» Instructions for the task:
The required answer is an exact copy of every line from the beginning of the entries through the line with "### Editing user secrets - Visual Studio on Windows", with all pictures omitted.

□ □ □ □ □

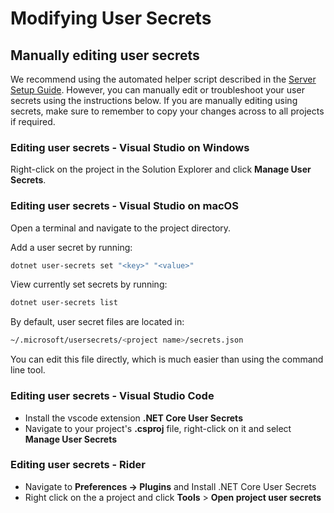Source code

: # Modifying User Secrets

## Manually editing user secrets

We recommend using the automated helper script described in the
[Server Setup Guide](../getting-started/server/guide.md). However, you can manually edit or
troubleshoot your user secrets using the instructions below. If you are manually editing using
secrets, make sure to remember to copy your changes across to all projects if required.

### Editing user secrets - Visual Studio on Windows

Right-click on the project in the Solution Explorer and click **Manage User Secrets**.

### Editing user secrets - Visual Studio on macOS

Open a terminal and navigate to the project directory.

Add a user secret by running:

```bash
dotnet user-secrets set "<key>" "<value>"
```

View currently set secrets by running:

```bash
dotnet user-secrets list
```

By default, user secret files are located in:

```bash
~/.microsoft/usersecrets/<project name>/secrets.json
```

You can edit this file directly, which is much easier than using the command line tool.

### Editing user secrets - Visual Studio Code

- Install the vscode extension **.NET Core User Secrets**
- Navigate to your project's **.csproj** file, right-click on it and select **Manage User Secrets**

### Editing user secrets - Rider

- Navigate to **Preferences -> Plugins** and Install .NET Core User Secrets
- Right click on the a project and click **Tools** > **Open project user secrets**
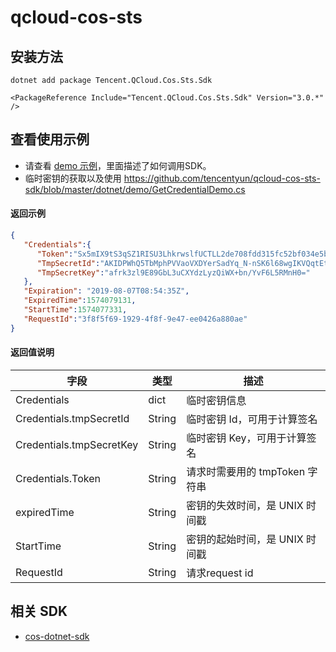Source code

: # qcloud-cos-sts

## 安装方法

```
dotnet add package Tencent.QCloud.Cos.Sts.Sdk
```

```PackageReference
<PackageReference Include="Tencent.QCloud.Cos.Sts.Sdk" Version="3.0.*" />
```

## 查看使用示例

- 请查看 [demo 示例](https://github.com/tencentyun/qcloud-cos-sts-sdk/tree/master/dotnet/demo)，里面描述了如何调用SDK。
- 临时密钥的获取以及使用 https://github.com/tencentyun/qcloud-cos-sts-sdk/blob/master/dotnet/demo/GetCredentialDemo.cs


#### 返回示例

```json
{ 
   "Credentials":{ 
      "Token":"Sx5mIX9tS3qSZ1RISU3LhkrwslfUCTLL2de708fdd315fc52bf034e5b8e6c1f1bSoRV6ifryokZr5X7DGZi78Zu5UjkqpuHQszDcuB05Y3USR3_hYwt10tUX_KUktHIUSCxF6IkIZLSkRErV2SUer1Gzph-ouXuPvS66EOZAYCVMg4KZUcL0WvX_JAGFhIbbYG8so-3AES0TBqpCxaHuUgjle0OYvr60ge-PbtYuYp5LZlqCUSmAXpvs-v2Qkp6jYVo3uOzUwgfyBzVNo8HBrjIi8IFbEXcL1_Z9iVrY7YE4WNmkbjcEu5kDd8tgcrhHCHY1tCwrFCXlruQ4zr6mmsUwpo8TkwN2BT60Lw1vd_M9RjK7fd38ANBKPMwlBhixAyg2eVjrdBbsF748nkwB6dCIfUG1wy07ViCfIkqLRSTpUUXuWVh-z0OA0NW97hbYN2osCaZvmJTzB8iI-yoWoAWAk8QopcXtMT-X17IuYLEVXirM-jppGhcSDvYGqpGcIV1SGSVDd4aJYTpb_KgHBhpKRfGqccw6WPklH6GnE4",
      "TmpSecretId":"AKIDPWhQ5TbMphPVVaoVXDYerSadYq_N-nSK6l68wgIKVQqtEtfTjTW934kJWRC-Jll6",
      "TmpSecretKey":"afrk3zl9E89GbL3uCXYdzLyzQiWX+bn/YvF6L5RMnH0="
   },
   "Expiration": "2019-08-07T08:54:35Z",
   "ExpiredTime":1574079131,
   "StartTime":1574077331,
   "RequestId":"3f8f5f69-1929-4f8f-9e47-ee0426a880ae"
}
```
#### 返回值说明
| 字段                       | 类型     | 描述                         |
|--------------------------|--------|----------------------------|
| Credentials              | dict   | 临时密钥信息                     |
| Credentials.tmpSecretId  | String | 临时密钥 Id，可用于计算签名            |
| Credentials.tmpSecretKey | String | 临时密钥 Key，可用于计算签名           |
| Credentials.Token        | String | 请求时需要用的 tmpToken 字符串  |
| expiredTime              | String | 密钥的失效时间，是 UNIX 时间戳         |
| StartTime                | String | 密钥的起始时间，是 UNIX 时间戳         |
| RequestId                | String | 请求request id               |

## 相关 SDK

* [cos-dotnet-sdk](https://github.com/tencentyun/qcloud-sdk-dotnet)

□ □ □ □ □

» Response to this exercise:
Source code

: # Modifying User Secrets

## Manually editing user secrets

We recommend using the automated helper script described in the
[Server Setup Guide](../getting-started/server/guide.md). However, you can manually edit or
troubleshoot your user secrets using the instructions below. If you are manually editing using
secrets, make sure to remember to copy your changes across to all projects if required.

### Editing user secrets - Visual Studio on Windows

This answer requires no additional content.